Read at Pasadena Weekly

Singer-songwriter Renee Wahl laughs often — especially when admitting she likes to “geek out” on the science behind how music affects us psychologically. A physics major who served in the Air Force and taught physics to audio engineers, she quotes Einstein (“imagination is more important than knowledge”) while connecting science and songwriting.

“People tend to think of science as this hard, concrete, boring thing, but it’s really not. It’s not that knowledge isn’t important, but even in science there’s a creative aspect, as there is in songwriting. If you’re just looking at songwriting or science from the perspective of formula, you’re not creating anything new.”

Wahl’s touring behind her smartly composed new album, “Cut to the Bone,” recorded with Lucinda Williams guitarist Stuart Mathis at his home studio and a deft band that fleshes out the music’s rootsy tension and release. Songs like “Six Days Til Sunday,” the sultry “Temptation” and “Cold Day in Memphis” depict characters grappling with desires that can get the better of them, as Wahl moans like a tougher Kelly Willis over steel-buffed waves of guitar, organ and strings.

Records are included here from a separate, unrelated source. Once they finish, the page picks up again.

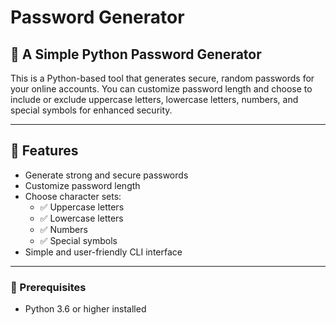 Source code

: 
# Password Generator

## 🔐 A Simple Python Password Generator  

This is a Python-based tool that generates secure, random passwords for your online accounts. You can customize password length and choose to include or exclude uppercase letters, lowercase letters, numbers, and special symbols for enhanced security.

---

## 🚀 Features  

- Generate strong and secure passwords  
- Customize password length  
- Choose character sets:
  - ✅ Uppercase letters  
  - ✅ Lowercase letters  
  - ✅ Numbers  
  - ✅ Special symbols  
- Simple and user-friendly CLI interface  

---

### 🔹 Prerequisites  

- Python 3.6 or higher installed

Wahl, who lives with “horses, a donkey, and a bunch of dogs” on 37 acres outside of Nashville, pointedly avoids staking out political positions. Yet her song “To the Bone” is political, at least insofar as it concerns “people that try to make you think they’re going to fix all your problems, and really they’re only in it for themselves.”

“Well, you come around here, black Cadillac and all

The right time, the right place, and the answer to their call

They drop to their knees begging, ‘Rescue me’

But I’m not falling for your deal even though it would be so easy”

“People choose who they want to follow based on what they’re being told they’re gonna get from them, and across the board, people have their own agendas. Whether it’s a politician, a lover, or a religious leader, they tend to gravitate to those positions of power because they may already be a little corrupt, or they become corrupt because of those positions of power. It’s not all black and white.”

Her song “Meds,” which humorously shuffles through a “virtual rainbow” of antidepressant medications, has elicited positive responses from audiences — even though, Wahl acknowledges with a laugh, she gets the impression that “some people aren’t sure if they should respond to it … It’s a funny song about a very serious subject.”

“I tend to write a little on the dark side, and this is probably the darkest collection I’ve had,” she says of the album. “It has this theme of really looking deep at yourself and others, and what’s going on in our life and the world, looking at both the positive and negative and not necessarily painting things in a pretty picture. There’s no sugarcoating.”